In the present case, Escherichia coli was detected in blood cultures and was considered to be the pathogen underlying sepsis and DIC. As mentioned above, rTM has been reported to have anti-inflammatory effects, such as the neutralization of lipopolysaccharides, inhibition of leukocyte adhesion to endothelial cells and compliment pathways, suppression of inflammatory cytokines and degradation of high-mobility group box 1 protein (25). Therefore, rTM administration was considered to be a more appropriate treatment than other conventional anti-DIC agents for septicemia and sepsis-induced DIC in this patient. Furthermore, the existence of gastrointestinal mucosal disorder in CCS may increase the risk of gastrointestinal bleeding under DIC conditions. Therefore, rTM treatment seems to be more effective in treating CCS than other diseases.

We encountered a case in which rTM therapy successfully improved severe sepsis-induced DIC associated with CCS. In addition, the safety of rTM in gastrointestinal polyposis was also shown because the patient did not experience any adverse events associated with rTM treatment, including gastrointestinal bleeding. To our knowledge, this is the first report of the successful treatment with rTM in a patient with DIC associated with CCS.

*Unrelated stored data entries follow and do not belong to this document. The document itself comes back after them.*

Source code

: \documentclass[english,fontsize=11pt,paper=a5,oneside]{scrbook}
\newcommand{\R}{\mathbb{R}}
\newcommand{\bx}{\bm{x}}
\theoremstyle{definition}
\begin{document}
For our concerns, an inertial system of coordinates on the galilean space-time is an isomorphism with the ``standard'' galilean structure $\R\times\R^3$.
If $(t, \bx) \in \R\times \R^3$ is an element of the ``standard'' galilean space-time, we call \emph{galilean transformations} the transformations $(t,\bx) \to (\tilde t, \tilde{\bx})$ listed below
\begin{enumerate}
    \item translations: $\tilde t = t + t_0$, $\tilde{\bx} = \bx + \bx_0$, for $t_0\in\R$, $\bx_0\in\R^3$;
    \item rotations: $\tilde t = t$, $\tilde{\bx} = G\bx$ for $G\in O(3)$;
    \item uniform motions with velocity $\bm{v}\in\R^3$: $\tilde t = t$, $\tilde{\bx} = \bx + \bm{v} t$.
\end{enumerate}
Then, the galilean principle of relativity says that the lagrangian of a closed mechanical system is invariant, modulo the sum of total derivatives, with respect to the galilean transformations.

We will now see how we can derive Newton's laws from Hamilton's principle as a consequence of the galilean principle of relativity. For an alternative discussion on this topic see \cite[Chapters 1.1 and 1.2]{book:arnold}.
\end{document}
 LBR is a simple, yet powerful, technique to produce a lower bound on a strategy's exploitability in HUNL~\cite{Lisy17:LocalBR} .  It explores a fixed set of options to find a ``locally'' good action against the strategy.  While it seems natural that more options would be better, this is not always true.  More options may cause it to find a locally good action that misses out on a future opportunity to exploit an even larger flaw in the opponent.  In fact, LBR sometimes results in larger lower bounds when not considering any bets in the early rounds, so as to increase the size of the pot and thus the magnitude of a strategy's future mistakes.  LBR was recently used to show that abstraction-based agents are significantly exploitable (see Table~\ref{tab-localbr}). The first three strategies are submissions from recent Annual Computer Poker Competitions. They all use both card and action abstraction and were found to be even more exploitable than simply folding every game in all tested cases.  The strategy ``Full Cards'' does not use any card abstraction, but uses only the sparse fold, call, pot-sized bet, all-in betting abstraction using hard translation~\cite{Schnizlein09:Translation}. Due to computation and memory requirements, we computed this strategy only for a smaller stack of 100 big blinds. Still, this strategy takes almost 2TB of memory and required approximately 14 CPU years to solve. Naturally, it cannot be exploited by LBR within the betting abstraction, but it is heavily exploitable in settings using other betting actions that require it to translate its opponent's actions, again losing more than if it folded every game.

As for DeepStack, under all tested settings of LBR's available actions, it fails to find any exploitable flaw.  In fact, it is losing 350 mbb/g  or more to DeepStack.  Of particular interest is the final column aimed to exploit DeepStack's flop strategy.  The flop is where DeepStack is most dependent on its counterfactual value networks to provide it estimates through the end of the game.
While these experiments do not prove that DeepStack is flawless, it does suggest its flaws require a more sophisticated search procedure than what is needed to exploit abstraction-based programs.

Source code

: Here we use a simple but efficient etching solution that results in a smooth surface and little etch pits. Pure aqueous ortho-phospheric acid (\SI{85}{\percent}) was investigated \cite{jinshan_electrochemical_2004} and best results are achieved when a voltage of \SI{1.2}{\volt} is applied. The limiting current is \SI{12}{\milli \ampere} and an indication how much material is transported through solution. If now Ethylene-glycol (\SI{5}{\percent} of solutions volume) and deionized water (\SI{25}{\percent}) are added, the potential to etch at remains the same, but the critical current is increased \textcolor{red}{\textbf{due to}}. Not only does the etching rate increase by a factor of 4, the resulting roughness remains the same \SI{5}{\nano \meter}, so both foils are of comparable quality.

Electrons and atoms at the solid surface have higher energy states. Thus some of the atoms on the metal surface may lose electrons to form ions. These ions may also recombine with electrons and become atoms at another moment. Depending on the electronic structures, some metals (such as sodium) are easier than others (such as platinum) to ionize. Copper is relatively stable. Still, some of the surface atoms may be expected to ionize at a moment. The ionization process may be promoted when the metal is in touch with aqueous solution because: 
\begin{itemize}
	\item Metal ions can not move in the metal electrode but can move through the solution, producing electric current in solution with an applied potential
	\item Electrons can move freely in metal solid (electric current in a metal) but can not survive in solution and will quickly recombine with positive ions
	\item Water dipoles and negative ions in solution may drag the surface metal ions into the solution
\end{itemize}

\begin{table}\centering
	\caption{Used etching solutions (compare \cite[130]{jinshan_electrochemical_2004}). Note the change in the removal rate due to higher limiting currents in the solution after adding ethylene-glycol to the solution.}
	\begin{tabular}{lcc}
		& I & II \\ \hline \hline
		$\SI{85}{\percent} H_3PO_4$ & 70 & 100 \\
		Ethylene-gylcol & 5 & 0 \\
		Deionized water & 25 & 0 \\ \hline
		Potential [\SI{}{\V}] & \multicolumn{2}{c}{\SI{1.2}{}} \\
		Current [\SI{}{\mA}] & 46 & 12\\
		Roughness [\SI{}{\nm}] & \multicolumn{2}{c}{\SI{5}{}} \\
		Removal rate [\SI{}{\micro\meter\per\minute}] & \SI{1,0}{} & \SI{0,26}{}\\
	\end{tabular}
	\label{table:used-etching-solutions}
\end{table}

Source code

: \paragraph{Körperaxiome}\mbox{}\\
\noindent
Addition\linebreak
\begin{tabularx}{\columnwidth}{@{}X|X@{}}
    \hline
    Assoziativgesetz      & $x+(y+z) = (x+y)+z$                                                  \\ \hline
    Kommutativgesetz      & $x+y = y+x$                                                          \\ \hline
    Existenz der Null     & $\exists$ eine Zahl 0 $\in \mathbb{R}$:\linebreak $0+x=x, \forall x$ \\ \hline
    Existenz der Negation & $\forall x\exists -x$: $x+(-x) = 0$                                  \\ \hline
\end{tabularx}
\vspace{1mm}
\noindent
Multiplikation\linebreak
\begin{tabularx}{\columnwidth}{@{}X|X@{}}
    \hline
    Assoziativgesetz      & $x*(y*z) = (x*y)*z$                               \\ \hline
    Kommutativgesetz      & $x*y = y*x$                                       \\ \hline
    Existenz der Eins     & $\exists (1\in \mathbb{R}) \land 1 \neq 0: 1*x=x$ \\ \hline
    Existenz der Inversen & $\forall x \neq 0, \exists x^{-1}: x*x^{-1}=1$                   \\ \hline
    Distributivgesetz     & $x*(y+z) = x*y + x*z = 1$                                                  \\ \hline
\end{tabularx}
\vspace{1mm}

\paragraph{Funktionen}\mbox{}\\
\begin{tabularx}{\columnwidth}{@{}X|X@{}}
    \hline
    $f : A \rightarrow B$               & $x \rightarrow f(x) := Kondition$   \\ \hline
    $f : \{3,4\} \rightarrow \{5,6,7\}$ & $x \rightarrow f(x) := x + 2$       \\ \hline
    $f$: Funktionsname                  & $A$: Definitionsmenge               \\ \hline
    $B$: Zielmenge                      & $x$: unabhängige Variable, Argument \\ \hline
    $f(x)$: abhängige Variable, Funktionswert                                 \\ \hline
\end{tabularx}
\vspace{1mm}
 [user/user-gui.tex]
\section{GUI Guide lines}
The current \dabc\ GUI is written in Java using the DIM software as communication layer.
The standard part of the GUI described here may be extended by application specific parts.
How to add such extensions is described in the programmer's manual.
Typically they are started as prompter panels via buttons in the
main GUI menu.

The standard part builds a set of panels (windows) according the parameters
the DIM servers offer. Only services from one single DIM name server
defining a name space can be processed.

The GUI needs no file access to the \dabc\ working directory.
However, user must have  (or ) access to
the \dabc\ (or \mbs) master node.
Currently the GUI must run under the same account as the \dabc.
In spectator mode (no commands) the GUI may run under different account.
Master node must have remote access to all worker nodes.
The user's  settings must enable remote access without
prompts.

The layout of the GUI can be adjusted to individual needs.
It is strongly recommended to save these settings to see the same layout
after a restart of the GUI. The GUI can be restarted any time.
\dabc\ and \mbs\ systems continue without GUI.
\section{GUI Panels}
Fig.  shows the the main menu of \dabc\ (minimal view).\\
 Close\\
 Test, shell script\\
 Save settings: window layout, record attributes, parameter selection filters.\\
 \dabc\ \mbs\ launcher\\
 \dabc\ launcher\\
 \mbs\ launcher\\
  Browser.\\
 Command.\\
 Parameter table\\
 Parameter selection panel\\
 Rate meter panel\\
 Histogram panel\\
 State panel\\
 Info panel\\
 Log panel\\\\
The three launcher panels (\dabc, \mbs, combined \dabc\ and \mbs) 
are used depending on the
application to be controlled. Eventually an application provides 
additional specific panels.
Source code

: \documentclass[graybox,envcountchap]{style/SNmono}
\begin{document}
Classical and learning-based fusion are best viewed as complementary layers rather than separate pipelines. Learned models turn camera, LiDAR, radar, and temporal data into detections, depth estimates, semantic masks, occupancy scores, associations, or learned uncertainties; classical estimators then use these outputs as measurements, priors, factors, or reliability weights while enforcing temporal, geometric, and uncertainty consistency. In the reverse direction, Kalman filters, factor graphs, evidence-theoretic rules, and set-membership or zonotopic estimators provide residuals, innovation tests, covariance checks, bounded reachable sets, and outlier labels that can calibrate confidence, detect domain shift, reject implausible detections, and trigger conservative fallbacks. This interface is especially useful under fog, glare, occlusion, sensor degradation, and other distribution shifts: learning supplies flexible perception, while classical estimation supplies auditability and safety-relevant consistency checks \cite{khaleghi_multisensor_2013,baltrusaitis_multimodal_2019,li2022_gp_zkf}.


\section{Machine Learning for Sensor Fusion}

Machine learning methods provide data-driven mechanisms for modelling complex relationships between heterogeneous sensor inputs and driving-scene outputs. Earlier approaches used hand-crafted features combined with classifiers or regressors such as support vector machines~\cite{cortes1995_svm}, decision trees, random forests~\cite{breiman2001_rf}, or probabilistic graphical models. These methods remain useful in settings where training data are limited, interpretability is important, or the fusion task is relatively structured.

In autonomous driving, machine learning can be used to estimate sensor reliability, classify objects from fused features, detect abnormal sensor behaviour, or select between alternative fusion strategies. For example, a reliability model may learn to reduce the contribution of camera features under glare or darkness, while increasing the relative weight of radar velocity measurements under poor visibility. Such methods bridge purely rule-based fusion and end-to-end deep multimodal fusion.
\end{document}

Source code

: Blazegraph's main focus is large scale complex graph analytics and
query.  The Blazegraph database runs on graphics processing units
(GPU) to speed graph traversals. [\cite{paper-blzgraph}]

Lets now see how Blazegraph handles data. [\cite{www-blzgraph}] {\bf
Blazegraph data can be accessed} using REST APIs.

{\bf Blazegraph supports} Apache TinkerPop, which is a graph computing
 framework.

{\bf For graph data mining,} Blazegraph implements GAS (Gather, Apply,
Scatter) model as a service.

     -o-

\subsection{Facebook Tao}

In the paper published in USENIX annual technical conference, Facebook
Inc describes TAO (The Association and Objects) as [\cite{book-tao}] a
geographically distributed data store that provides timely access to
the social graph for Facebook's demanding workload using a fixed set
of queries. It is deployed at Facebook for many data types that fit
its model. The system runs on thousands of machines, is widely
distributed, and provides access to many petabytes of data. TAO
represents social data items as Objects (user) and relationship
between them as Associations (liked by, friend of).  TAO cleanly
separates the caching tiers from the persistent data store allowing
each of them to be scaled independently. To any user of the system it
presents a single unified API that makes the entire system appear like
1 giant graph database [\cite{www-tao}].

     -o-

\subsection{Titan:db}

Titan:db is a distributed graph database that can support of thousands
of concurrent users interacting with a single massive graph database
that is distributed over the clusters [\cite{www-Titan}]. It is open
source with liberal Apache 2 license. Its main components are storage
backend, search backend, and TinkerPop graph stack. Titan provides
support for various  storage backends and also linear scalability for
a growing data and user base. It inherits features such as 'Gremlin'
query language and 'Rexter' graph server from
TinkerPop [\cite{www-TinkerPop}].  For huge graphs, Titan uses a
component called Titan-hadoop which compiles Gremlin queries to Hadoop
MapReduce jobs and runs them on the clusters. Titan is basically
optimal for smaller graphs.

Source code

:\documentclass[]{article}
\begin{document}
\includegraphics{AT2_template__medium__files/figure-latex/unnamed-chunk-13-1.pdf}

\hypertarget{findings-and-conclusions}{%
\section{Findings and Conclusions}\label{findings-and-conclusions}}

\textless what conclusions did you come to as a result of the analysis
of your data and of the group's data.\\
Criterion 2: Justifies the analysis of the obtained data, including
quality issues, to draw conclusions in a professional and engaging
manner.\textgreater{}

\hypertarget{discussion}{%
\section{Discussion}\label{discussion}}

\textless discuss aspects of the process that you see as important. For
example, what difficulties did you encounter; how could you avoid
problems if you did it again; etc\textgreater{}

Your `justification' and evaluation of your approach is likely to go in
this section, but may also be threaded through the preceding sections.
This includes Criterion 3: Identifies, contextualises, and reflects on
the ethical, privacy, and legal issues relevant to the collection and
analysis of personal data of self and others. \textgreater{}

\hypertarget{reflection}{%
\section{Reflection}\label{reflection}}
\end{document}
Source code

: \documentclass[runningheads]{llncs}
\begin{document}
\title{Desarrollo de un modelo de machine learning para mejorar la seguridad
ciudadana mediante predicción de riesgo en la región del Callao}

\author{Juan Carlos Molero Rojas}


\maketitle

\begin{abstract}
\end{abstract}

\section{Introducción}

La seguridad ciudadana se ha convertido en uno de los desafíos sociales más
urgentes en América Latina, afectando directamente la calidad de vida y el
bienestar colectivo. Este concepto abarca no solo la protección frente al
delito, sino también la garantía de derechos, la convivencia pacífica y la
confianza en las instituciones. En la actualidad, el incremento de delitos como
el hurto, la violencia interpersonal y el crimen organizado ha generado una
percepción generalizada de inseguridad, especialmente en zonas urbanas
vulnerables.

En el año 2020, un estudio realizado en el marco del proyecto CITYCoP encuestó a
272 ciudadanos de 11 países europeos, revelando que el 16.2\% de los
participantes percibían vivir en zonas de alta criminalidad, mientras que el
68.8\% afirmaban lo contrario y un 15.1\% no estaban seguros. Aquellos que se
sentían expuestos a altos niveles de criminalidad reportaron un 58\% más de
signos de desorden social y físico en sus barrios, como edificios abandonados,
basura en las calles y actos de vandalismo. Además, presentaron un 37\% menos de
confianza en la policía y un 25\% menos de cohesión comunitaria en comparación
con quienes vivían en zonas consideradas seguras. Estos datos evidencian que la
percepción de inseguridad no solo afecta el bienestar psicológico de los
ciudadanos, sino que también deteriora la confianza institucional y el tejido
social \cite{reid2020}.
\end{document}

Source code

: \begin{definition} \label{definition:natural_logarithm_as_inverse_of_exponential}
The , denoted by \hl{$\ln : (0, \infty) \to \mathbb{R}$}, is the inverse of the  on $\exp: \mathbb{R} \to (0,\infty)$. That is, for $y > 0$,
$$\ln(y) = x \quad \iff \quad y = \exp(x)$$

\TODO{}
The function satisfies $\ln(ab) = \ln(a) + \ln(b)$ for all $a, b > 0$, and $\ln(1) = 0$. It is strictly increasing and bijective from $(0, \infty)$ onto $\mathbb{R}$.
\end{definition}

In conclusion, corticosteroid and immunomodulatory agents are very useful for improving the symptoms and the long-term prognosis of CCS. However, we should monitor patients with CSS carefully for severe infections, especially those receiving immunosuppressive therapy. In cases of CCS with severe sepsis and DIC, rTM is an effective treatment option and may improve the prognosis of CCS. The further accumulation of cases is needed to establish a standard treatment for intractable cases of CCS.

The authors state that they have no Conflict of Interest (COI).